We who were being called to receive valentines were only slightly more embarrassed than those who sat and watched as Miss Williams opened each envelope. “Helen Gray.” Helen Gray, a tall, dull girl from Louisville, flinched. “Dear Valentine”—Miss Williams began reading the badly rhymed childish drivel. I seethed with shame and anticipation and yet had time to be offended at the silly poetry that I could have bettered in my sleep.
“Margue-you-reete Anne Johnson. My goodness, this looks more like a letter than a valentine. ‘Dear Friend, I wrote you a letter and saw you tear it up with your friend Miss L. I don’t believe you meant to hurt my feelings so whether you answer or not you will always be my valentine. T.V.”
“Class”—Miss Williams smirked and continued lazily without giving us permission to sit down—“although you are only in the seventh grade, I’m sure you wouldn’t be so presumptuous as to sign a letter with an initial. But here is a boy in the eighth grade, about to graduate—blah, blah, blooey, blah. You may collect your valentines and these letters on your way out.”
It was a nice letter and Tommy had beautiful penmanship. I was sorry I tore up the first. His statement that whether I answered him or not would not influence his affection reassured me. He couldn’t be after you-know-what if he talked like that. I told Louise that the next time he came to the Store I was going to say something extra nice to him. Unfortunately the situation was so wonderful to me that each time I saw Tommy I melted in delicious giggles and was unable to form a coherent sentence. After a while he stopped including me in his general glances.
21
Bailey stuck branches in the ground behind the house and covered them with a worn-through blanket, making a tent. It was to be
his Captain Marvel hideaway. There he initiated girls into the mysteries of sex. One by one, he took the impressed, the curious, the adventurous into the gray shadows, after explaining that they were going to play Momma and Poppa. I was assigned the role of Baby and lookout. The girls were commanded to pull up their dresses and then he lay on top and wiggled his hips.
I sometimes had to lift the flap (our signal that an adult was approaching) and so I saw their pathetic struggles even as they talked about school and the movies.
He had been playing the game for about six months before he met Joyce.
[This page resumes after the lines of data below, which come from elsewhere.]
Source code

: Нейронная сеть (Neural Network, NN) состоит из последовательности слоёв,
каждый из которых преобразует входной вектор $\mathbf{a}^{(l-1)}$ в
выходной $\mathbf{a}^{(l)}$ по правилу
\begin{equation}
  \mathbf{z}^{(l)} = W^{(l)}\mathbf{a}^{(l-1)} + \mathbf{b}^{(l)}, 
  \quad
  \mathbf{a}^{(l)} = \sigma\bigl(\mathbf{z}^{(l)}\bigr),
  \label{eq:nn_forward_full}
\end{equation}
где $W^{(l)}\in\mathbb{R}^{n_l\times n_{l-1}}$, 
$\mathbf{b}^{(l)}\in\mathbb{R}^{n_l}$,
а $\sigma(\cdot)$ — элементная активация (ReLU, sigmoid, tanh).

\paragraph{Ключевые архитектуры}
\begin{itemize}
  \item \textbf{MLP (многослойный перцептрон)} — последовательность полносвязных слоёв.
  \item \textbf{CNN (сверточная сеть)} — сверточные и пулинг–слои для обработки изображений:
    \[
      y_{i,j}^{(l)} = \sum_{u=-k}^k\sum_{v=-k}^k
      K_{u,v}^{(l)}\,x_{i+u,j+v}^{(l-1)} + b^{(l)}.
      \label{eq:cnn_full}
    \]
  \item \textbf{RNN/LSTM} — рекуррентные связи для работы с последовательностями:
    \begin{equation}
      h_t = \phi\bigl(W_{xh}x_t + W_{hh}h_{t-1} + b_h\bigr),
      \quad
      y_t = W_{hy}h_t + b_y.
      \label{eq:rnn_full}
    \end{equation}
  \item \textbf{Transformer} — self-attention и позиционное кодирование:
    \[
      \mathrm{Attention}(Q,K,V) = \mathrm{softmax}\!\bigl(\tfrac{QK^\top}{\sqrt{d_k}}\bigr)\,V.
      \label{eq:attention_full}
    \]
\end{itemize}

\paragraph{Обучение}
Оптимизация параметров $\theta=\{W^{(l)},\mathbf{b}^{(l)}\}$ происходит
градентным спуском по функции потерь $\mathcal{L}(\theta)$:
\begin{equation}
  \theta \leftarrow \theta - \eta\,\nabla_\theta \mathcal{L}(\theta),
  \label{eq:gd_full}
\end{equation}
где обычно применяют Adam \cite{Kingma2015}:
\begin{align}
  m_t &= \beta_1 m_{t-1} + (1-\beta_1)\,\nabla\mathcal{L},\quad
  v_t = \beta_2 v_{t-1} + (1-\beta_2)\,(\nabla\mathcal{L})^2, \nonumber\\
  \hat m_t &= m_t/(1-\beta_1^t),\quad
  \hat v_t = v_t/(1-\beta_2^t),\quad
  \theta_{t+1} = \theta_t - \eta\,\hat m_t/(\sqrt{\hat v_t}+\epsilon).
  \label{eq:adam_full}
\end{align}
She was a country girl about four years older than Bailey (he wasn’t quite eleven when they met) whose parents had died and she along with her brothers and sisters had been parceled out to relatives. Joyce had come to Stamps to live with a widowed aunt who was even poorer than the poorest person in town. Joyce was quite advanced physically for her age. Her breasts were not the hard little knots of other girls her age; they filled out the tops of her skimpy little dresses. She walked stiffly, as if she were carrying a load of wood between her legs. I thought of her as being coarse, but Bailey said she was cute and that he wanted to play house with her.
In the special way of women, Joyce knew she had made a conquest, and managed to hang around the Store in the late afternoons and all day Saturdays. She ran errands for Momma when we were busy in the Store and sweated profusely. Often when she came in after running down the hill, her cotton dress would cling to her thin body and Bailey would glue his eyes on her until her clothes dried.
Momma gave her small gifts of food to take to her aunt, and on Saturdays Uncle Willie would sometimes give her a dime for “show fare.”